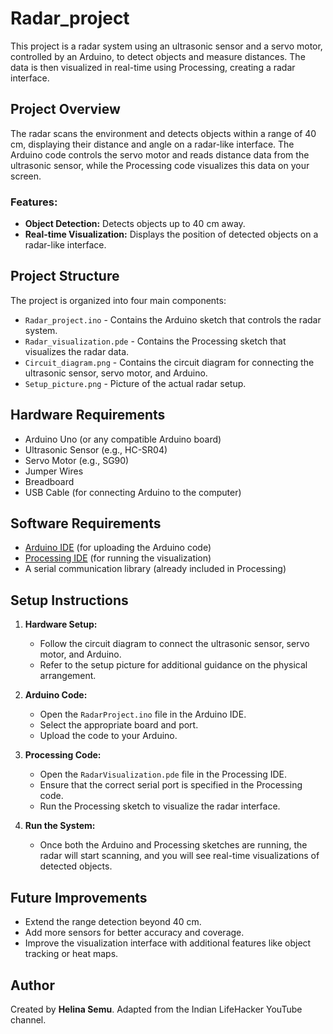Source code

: # Radar_project

This project is a radar system using an ultrasonic sensor and a servo motor, controlled by an Arduino, to detect objects and measure distances. The data is then visualized in real-time using Processing, creating a radar interface.

## Project Overview

The radar scans the environment and detects objects within a range of 40 cm, displaying their distance and angle on a radar-like interface. The Arduino code controls the servo motor and reads distance data from the ultrasonic sensor, while the Processing code visualizes this data on your screen.

### Features:
- **Object Detection:** Detects objects up to 40 cm away.
- **Real-time Visualization:** Displays the position of detected objects on a radar-like interface.

## Project Structure

The project is organized into four main components:
- `Radar_project.ino` - Contains the Arduino sketch that controls the radar system.
- `Radar_visualization.pde` - Contains the Processing sketch that visualizes the radar data.
- `Circuit_diagram.png` - Contains the circuit diagram for connecting the ultrasonic sensor, servo motor, and Arduino.
- `Setup_picture.png` - Picture of the actual radar setup.

## Hardware Requirements

- Arduino Uno (or any compatible Arduino board)
- Ultrasonic Sensor (e.g., HC-SR04)
- Servo Motor (e.g., SG90)
- Jumper Wires
- Breadboard
- USB Cable (for connecting Arduino to the computer)

## Software Requirements

- [Arduino IDE](https://www.arduino.cc/en/software) (for uploading the Arduino code)
- [Processing IDE](https://processing.org/download/) (for running the visualization)
- A serial communication library (already included in Processing)

## Setup Instructions

1. **Hardware Setup:**
   - Follow the circuit diagram to connect the ultrasonic sensor, servo motor, and Arduino.
   - Refer to the setup picture for additional guidance on the physical arrangement.

2. **Arduino Code:**
   - Open the `RadarProject.ino` file in the Arduino IDE.
   - Select the appropriate board and port.
   - Upload the code to your Arduino.

3. **Processing Code:**
   - Open the `RadarVisualization.pde` file in the Processing IDE.
   - Ensure that the correct serial port is specified in the Processing code.
   - Run the Processing sketch to visualize the radar interface.

4. **Run the System:**
   - Once both the Arduino and Processing sketches are running, the radar will start scanning, and you will see real-time visualizations of detected objects.

## Future Improvements

- Extend the range detection beyond 40 cm.
- Add more sensors for better accuracy and coverage.
- Improve the visualization interface with additional features like object tracking or heat maps.

## Author
Created by **Helina Semu**. Adapted from the Indian LifeHacker YouTube channel.

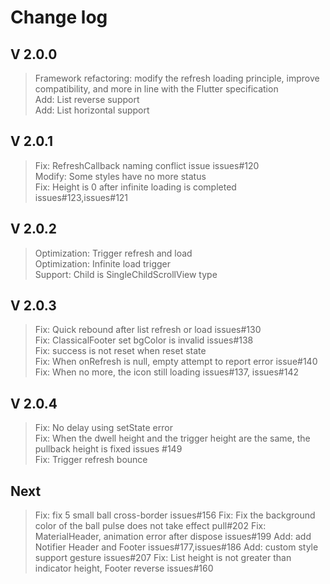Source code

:# Change log

## V 2.0.0
>Framework refactoring: modify the refresh loading principle, improve compatibility, and more in line with the Flutter specification   
>Add: List reverse support   
>Add: List horizontal support   

## V 2.0.1
>Fix: RefreshCallback naming conflict issue issues#120   
>Modify: Some styles have no more status   
>Fix: Height is 0 after infinite loading is completed issues#123,issues#121   

## V 2.0.2
>Optimization: Trigger refresh and load   
>Optimization: Infinite load trigger   
>Support: Child is SingleChildScrollView type   

## V 2.0.3
>Fix: Quick rebound after list refresh or load issues#130   
>Fix: ClassicalFooter set bgColor is invalid issues#138   
>Fix: success is not reset when reset state   
>Fix: When onRefresh is null, empty attempt to report error issue#140   
>Fix: When no more, the icon still loading issues#137, issues#142   

## V 2.0.4
>Fix: No delay using setState error   
>Fix: When the dwell height and the trigger height are the same, the pullback height is fixed issues #149   
>Fix: Trigger refresh bounce

## Next
>Fix: fix 5 small ball cross-border issues#156
>Fix: Fix the background color of the ball pulse does not take effect pull#202
>Fix: MaterialHeader, animation error after dispose issues#199
>Add: add Notifier Header and Footer issues#177,issues#186
>Add: custom style support gesture issues#207
>Fix: List height is not greater than indicator height, Footer reverse issues#160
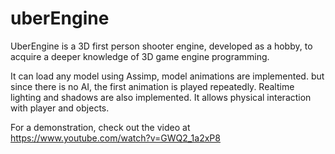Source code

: # uberEngine

UberEngine is a 3D first person shooter engine, developed as a hobby, to acquire a deeper knowledge of 3D game engine programming. 

It can load any model using Assimp, model animations are implemented. but since there is no AI, the first animation is played repeatedly. Realtime lighting and shadows are also implemented. It allows physical interaction with player and objects. 

For a demonstration, check out the video at https://www.youtube.com/watch?v=GWQ2_1a2xP8
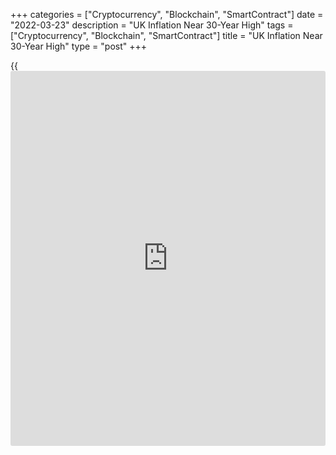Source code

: +++
categories = ["Cryptocurrency", "Blockchain", "SmartContract"]
date = "2022-03-23"
description = "UK Inflation Near 30-Year High"
tags = ["Cryptocurrency", "Blockchain", "SmartContract"]
title = "UK Inflation Near 30-Year High"
type = "post"
+++

{{<iframe id="large-banner" src="https://www.bounty.group/#slide=12.0" width="100%" height="600" scrolling="no" style="border: 0px solid rgb(216, 221, 230); border-radius: 3px;">}}

UK consumer price inflation rose further in February to the highest
since 1992, the Office for National Statistics said on Wednesday.

Consumer price inflation rose to 6.2 percent in February from 5.5
percent in January. The rate was forecast to rise moderately to 5.9
percent.

This was the highest inflation rate in the National Statistic series
which began in January 1997, and the highest rate in the historic
modeled series since March 1992, when it stood at 7.1 percent.

Core inflation that excludes energy, food, alcoholic beverages and
tobacco, advanced to 5.2 percent from 4.4 percent in the previous month.

Month-on-month, the consumer price index rose 0.8 percent, in contrast
to the 0.1 percent fall in January. Monthly inflation was the largest
monthly rate between January and February since 2009.

Another report from the ONS showed that output price inflation increased
to 10.1 percent, in line with expectations, from 9.9 percent in January.
This was the highest since September 2008.

On a monthly basis, output price inflation came in at 0.8 percent versus
1.2 percent in January. The expected rate was 0.9 percent.

Input price inflation advanced to 14.7 percent in February from 14.2
percent a month ago. Economists had forecast the rate to slow to 13.9
percent.

Month-on-month, input price growth eased slightly to 1.4 percent from
1.5 percent but remained above the economists' forecast of 1.2 percent.

For comments and feedback [contact](https://www.playgroundfx.com/contact/): editorial@rtt[news](https://www.letsplayfx.com/blog/forex-news-website/).com

[Economic News][1]

 **What parts of the world are seeing the best (and worst) economic
performances lately? Click[here][2] to check out our [Econ Scorecard][2]
and find out! See up-to-the-moment [ranking](https://www.playgroundfx.com/blog/crypto-exchange-ranking/)s for the best and worst
performers in [GDP][3], [unemployment rate][4], [inflation][2] and much
more.**

   1. www.rtt[news](https://www.letsplayfx.com/blog/forex-news-website/).com/Content/EconomicNews.aspx
   2. www.rtt[news](https://www.letsplayfx.com/blog/forex-news-website/).com/economic-scorecard/world-rank/CPI/highest-performance.aspx
   3. www.rtt[news](https://www.letsplayfx.com/blog/forex-news-website/).com/economic-scorecard/world-rank/GDP/highest-performance.aspx
   4. www.rtt[news](https://www.letsplayfx.com/blog/forex-news-website/).com/economic-scorecard/world-rank/unemployment-rate/lowest-performance.aspx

* * *

Task goal>
Collect every line above that contains the word "error".

Your response>
>Fix: When onRefresh is null, empty attempt to report error issue#140   
>Fix: No delay using setState error   
>Fix: MaterialHeader, animation error after dispose issues#199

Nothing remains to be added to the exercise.